第6話 隊員その5─付き従う者たち─
王宮の一角にある、従者や侍女たちの休憩室。その部屋に、数人の男女──ヴァイオレットとジェラルドの従者や侍女たちが、真剣な面持ちで使い魔からの知らせを聞いていた。
「とうとうこの時が来てしまったのね……」
ユリシーズの黒猫形の使い魔に報酬のクッキーをあげながら、皆顔を見合わせて呆れたような溜め息を吐いた。
皆が大好きなヴァイオレットが、婚約者である筈のクリフトフにぞんざいに扱われている事を、彼女の侍女たちは早い内から気が付いていた。
始めこそヴァイオレットに夢中だったのに、男爵令嬢──エミリア・ボンネットが出て来て以来、クリフトフの態度は一八○度変わってしまった。
顔を合わせれば罵詈雑言、エミリアの前では自身の株を上げるための駒としか扱わず、婚約者として許せる範囲はとっくに越えていた。
第二王子が婚約者に対してそんな態度を取るせいで、女中の中にもヴァイオレットを軽視し蔑ろにする者も増えている。勿論、ヴァイオレット専属の侍女たちは怒り心頭だった。
自身が好きで無理やり王宮にまで連れてきたのに、どうしてそこまで邪険に出来るのか……クリフトフの行動に、心を押し殺してヴァイオレットを諦めたジェラルドの従者たちも腹を立てていた。
「覚悟していましたが、本当に……ヴァイオレット様もジェラルド殿下も、浮かばれないというか、お可哀想で……」
従者の言葉に、侍女たちも頷く。
長い間ヴァイオレットとジェラルドに仕えていれば、二人が相思相愛な事にどんなに鈍くても気が付く。
顔を合わせれば複雑そうな、けれど「会えただけで幸せ」とでも言いたげな二人の表情に、皆切なさと愛しさに悶絶するのであった。
「ドレスの事も……待つなんて選択肢、さっさと捨ててしまえば良かったわ」
クリフトフがヴァイオレットへドレスも贈らない事を聞かされた侍女が、額を押さえて後悔を吐露した。
王太子就任パーティーには他国の官僚や王族も招待している。そんな中、婚約者がいるのにドレスの一着も贈られず、それに加え、その婚約者は別の女性に贈っていたなどと知れれば、ヴァイオレットが恥をかく。そして同時に、国の品位も軽んじられてしまう恐れもあった。
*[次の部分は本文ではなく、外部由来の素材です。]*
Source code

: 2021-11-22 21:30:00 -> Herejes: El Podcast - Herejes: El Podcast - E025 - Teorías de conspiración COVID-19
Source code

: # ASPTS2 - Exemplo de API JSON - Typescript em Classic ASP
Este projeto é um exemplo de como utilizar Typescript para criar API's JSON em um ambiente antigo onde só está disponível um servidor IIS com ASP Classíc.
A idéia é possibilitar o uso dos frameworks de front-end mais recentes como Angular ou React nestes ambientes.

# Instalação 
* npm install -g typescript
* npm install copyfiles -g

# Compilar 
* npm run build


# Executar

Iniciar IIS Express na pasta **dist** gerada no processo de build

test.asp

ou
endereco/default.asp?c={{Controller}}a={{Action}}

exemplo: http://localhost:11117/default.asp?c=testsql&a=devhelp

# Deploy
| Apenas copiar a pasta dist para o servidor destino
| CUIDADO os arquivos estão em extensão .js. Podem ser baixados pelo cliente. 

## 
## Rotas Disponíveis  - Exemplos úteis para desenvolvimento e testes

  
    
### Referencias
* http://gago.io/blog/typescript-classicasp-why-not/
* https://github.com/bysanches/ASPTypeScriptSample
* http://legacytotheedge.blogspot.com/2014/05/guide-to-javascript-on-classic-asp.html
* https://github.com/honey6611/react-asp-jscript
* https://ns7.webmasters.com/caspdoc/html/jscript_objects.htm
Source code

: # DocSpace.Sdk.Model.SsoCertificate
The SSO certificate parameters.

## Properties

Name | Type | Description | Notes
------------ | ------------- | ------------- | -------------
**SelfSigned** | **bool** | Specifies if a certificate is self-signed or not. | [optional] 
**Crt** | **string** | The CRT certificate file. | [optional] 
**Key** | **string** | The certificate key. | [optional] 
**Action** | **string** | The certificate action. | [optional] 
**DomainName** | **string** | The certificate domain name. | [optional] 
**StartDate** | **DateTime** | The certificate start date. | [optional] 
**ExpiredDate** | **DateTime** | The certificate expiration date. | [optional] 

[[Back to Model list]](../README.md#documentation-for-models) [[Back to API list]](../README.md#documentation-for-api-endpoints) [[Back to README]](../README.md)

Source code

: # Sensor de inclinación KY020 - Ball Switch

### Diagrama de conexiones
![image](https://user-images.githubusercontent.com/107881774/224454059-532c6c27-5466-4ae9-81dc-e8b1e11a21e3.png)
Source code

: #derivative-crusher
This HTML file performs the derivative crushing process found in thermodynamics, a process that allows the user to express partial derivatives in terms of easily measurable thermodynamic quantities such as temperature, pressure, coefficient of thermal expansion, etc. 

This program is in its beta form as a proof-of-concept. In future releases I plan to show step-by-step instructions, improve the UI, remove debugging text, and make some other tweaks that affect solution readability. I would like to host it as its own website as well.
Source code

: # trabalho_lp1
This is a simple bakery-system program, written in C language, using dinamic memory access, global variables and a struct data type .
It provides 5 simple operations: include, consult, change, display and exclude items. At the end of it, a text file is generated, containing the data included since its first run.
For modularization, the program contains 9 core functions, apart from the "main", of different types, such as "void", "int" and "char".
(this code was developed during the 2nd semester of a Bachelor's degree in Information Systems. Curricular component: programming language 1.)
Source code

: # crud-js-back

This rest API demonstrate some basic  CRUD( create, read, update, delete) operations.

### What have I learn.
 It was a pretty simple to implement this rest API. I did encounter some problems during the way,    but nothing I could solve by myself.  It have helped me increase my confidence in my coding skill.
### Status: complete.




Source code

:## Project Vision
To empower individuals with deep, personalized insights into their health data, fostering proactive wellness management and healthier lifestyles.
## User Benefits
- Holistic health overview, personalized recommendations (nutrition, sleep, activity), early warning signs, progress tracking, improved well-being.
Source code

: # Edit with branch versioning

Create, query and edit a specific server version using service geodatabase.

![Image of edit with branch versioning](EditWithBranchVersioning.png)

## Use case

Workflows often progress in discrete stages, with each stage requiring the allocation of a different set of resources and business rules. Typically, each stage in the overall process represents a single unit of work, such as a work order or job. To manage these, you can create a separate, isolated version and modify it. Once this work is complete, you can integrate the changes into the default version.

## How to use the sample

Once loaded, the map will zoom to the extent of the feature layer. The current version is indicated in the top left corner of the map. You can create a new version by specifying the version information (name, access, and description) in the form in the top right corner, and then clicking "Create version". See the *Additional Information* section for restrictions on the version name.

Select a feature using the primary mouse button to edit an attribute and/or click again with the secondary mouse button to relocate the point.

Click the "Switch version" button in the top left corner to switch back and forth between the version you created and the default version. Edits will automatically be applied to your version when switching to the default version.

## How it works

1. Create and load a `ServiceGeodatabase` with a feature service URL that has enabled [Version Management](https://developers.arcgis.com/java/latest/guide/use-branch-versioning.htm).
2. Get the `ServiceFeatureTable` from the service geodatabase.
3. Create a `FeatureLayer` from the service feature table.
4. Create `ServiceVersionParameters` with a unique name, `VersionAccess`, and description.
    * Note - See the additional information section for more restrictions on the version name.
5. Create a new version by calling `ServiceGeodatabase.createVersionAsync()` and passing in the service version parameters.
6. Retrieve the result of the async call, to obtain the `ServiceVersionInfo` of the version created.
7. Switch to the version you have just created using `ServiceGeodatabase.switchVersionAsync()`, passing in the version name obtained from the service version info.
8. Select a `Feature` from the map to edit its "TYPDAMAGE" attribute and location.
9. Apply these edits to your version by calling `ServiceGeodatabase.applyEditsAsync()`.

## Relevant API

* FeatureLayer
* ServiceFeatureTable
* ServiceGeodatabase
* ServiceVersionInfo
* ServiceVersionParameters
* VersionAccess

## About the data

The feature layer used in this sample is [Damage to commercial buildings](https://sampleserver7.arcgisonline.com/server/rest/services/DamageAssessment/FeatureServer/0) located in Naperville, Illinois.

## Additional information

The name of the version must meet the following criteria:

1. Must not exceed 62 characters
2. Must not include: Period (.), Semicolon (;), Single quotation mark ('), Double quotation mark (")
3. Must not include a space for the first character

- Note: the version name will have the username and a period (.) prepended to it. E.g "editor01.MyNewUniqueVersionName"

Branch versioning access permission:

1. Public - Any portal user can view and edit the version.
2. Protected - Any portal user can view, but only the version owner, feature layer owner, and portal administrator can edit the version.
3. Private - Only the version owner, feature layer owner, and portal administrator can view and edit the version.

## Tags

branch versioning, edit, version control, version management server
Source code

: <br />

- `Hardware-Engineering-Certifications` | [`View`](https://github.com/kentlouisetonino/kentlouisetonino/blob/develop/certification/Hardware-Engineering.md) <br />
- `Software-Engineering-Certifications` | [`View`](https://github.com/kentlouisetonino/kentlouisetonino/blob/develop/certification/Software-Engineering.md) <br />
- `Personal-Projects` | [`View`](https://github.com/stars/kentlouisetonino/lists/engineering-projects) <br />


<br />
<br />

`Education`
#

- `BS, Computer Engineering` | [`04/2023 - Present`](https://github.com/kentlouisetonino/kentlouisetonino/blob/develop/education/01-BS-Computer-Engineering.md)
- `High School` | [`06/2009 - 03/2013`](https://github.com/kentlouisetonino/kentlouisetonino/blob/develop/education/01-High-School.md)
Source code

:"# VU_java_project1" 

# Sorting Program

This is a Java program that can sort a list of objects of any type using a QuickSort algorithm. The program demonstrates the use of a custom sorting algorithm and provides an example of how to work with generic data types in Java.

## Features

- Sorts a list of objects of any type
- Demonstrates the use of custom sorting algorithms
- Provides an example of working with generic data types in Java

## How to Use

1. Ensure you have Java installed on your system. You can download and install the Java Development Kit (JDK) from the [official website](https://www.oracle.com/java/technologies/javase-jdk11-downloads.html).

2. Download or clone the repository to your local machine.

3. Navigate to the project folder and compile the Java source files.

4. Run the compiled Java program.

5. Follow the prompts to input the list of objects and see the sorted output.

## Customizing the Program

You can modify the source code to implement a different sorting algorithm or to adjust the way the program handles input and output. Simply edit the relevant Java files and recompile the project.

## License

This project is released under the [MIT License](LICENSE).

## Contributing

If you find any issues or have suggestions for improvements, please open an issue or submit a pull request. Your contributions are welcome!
今回ユリシーズから連絡が来なければ、ドレスの仕立ては間に合わなかっただろう。ヴァイオレットの兄・アベルが動いてくれて助かったが、侍女として、隊員として、危機を回避出来なかった事は痛恨の極みであった。
「ドレスの件は仕方ないですよ。まさかこんな大きな式典で贈らないとは思いませんでしたし、お嬢様と同じ部屋で一緒に生活している訳ではないので……問題は、これからの事ですよね?」
ジェラルドの従者の言葉に、この室内にいた全員が、決意の意志を持って頷いた。
自身の主人に付き従うからこそ見えるものや知る事が多くある。それは好きなもの、嫌いなもの、評価の良し悪しだったり、人間関係だったりと、入ってくる情報は様々だ。
そんな自分たちだからこそ、尊敬する二人を支える事が出来るものがあると、彼らはこの時のために前々から話し合っていた。